▶ What the task requires:
Which lines in the records below contain the word "substitution"? Copy each one.

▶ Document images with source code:
Start of Block

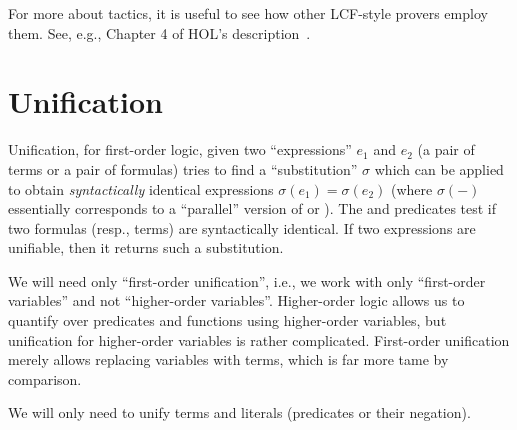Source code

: \begin{node}[References]
For more about tactics, it is useful to see how other LCF-style
provers employ them. See, e.g., Chapter 4 of HOL's description~\cite{HOLdescription}.
\end{node}
\nwenddocs{}%

\section{Unification}


\begin{node}
Unification, for first-order logic, given two ``expressions'' $e_{1}$
and $e_{2}$ (a pair of terms or a pair of formulas) tries to find a
``substitution'' $\sigma$ which can be applied to obtain
\emph{syntactically} identical expressions
$\sigma(e_{1})=\sigma(e_{2})$ (where $\sigma(-)$ essentially
corresponds to a ``parallel'' version of {\Tt{}\nwendquote} or {\Tt{}\nwendquote}). The {\Tt{}\nwendquote} and {\Tt{}\nwendquote}
predicates test if two formulas (resp., terms) are syntactically
identical. If two expressions are unifiable, then it returns such a
substitution. 

We will need only ``first-order unification'', i.e., we work with only
``first-order variables'' and not ``higher-order
variables''. Higher-order logic allows us to quantify over predicates
and functions using higher-order variables, but unification for
higher-order variables is rather complicated. First-order unification
merely allows replacing variables with terms, which is far more tame
by comparison.

We will only need to unify terms and literals (predicates or their
negation). 
\end{node}

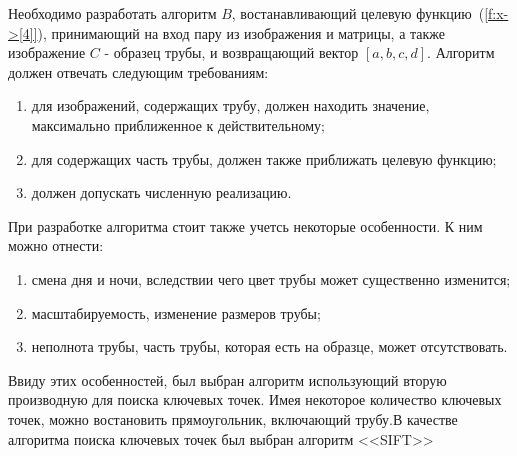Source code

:\documentclass[14pt, a4paper]{extreport}
\begin{document}
	Необходимо разработать алгоритм $B$, востанавливающий целевую функцию~(\ref{f:x->[4]}), принимающий на вход пару из изображения и матрицы, а также изображение $C$ - образец трубы, и возвращающий вектор $[a, b, c, d]$. Алгоритм должен отвечать следующим требованиям:
	\begin{enumerate}[label={\arabic*)}]
		\item для изображений, содержащих трубу, должен находить значение, максимально приближенное к действительному;
		\item для содержащих часть трубы, должен также приближать целевую функцию;
		\item должен допускать численную реализацию.
	\end{enumerate}
	
	При разработке алгоритма стоит также учетсь некоторые особенности. К ним можно отнести:
	\begin{enumerate}[label={\arabic*)}]
		\item смена дня и ночи, вследствии чего цвет трубы может существенно изменится;
		\item масштабируемость, изменение размеров трубы;
		\item неполнота трубы, часть трубы, которая есть на образце, может отсутствовать.
	\end{enumerate}
	Ввиду этих особенностей, был выбран алгоритм использующий вторую производную для поиска ключевых точек. Имея некоторое количество ключевых точек, можно востановить прямоугольник, включающий трубу.\linebreak В качестве алгоритма поиска ключевых точек был выбран алгоритм <<SIFT>>
	
\end{document}
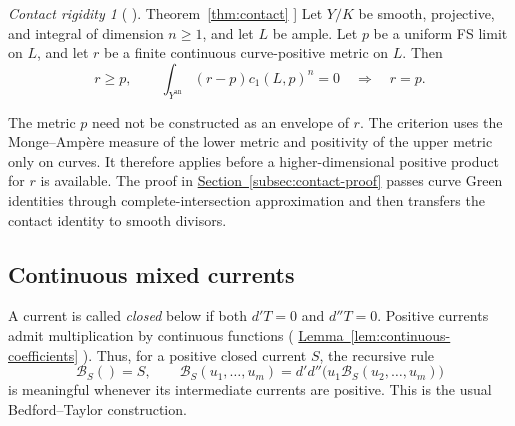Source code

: \documentclass[11pt]{amsart}
\theoremstyle{definition}
\theoremstyle{remark}
\newtheorem*{contactintro}{Contact rigidity}
\numberwithin{equation}{section}
\newcommand{\ddc}{d'd''}
\newcommand{\an}{\mathrm{an}}
\newcommand{\namedref}[2]{%
 \begingroup
 \ifstrequal{#1}{Section}{\hypersetup{linkcolor=sectionteal}}{%
  \ifstrequal{#1}{Appendix}{\hypersetup{linkcolor=sectionteal}}{}}%
 \hyperref[#2]{#1~\ref*{#2}}%
 \endgroup}
\begin{document}
\begin{contactintro}[\namedref{Theorem}{thm:contact}]
Let \(Y/K\) be smooth, projective, and integral of dimension \(n\ge1\),
and let \(L\) be ample. Let \(p\) be a uniform FS limit on \(L\), and let
\(r\) be a finite continuous curve-positive metric on \(L\). Then
\begin{equation}\label{eq:contact-intro}
 r\ge p,\qquad \int_{Y^\an}(r-p)c_1(L,p)^n=0
 \quad\Longrightarrow\quad r=p.
\end{equation}
\end{contactintro}

The metric \(p\) need not be constructed as an envelope of \(r\).
The criterion uses the Monge--Amp\`ere measure of the lower metric and
positivity of the upper metric only on curves. It therefore applies
before a higher-dimensional positive product for \(r\) is available.
The proof in \namedref{Section}{subsec:contact-proof} passes curve Green
identities through complete-intersection approximation and then
transfers the contact identity to smooth divisors.

\subsection{Continuous mixed currents}
A current is called \emph{closed} below if both \(d'T=0\) and \(d''T=0\).
Positive currents admit multiplication by continuous functions
(\namedref{Lemma}{lem:continuous-coefficients}). Thus, for a positive closed
current \(S\), the recursive rule
\begin{equation}\label{eq:recursive-product}
 \mathcal B_S()=S,\qquad
 \mathcal B_S(u_1,\ldots,u_m)
 =\ddc\bigl(u_1\mathcal B_S(u_2,\ldots,u_m)\bigr)
\end{equation}
is meaningful whenever its intermediate currents are positive.
This is the usual Bedford--Taylor construction.
\end{document}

End of Block

▶ Reply:
``substitution'' $\sigma$ which can be applied to obtain
substitution. 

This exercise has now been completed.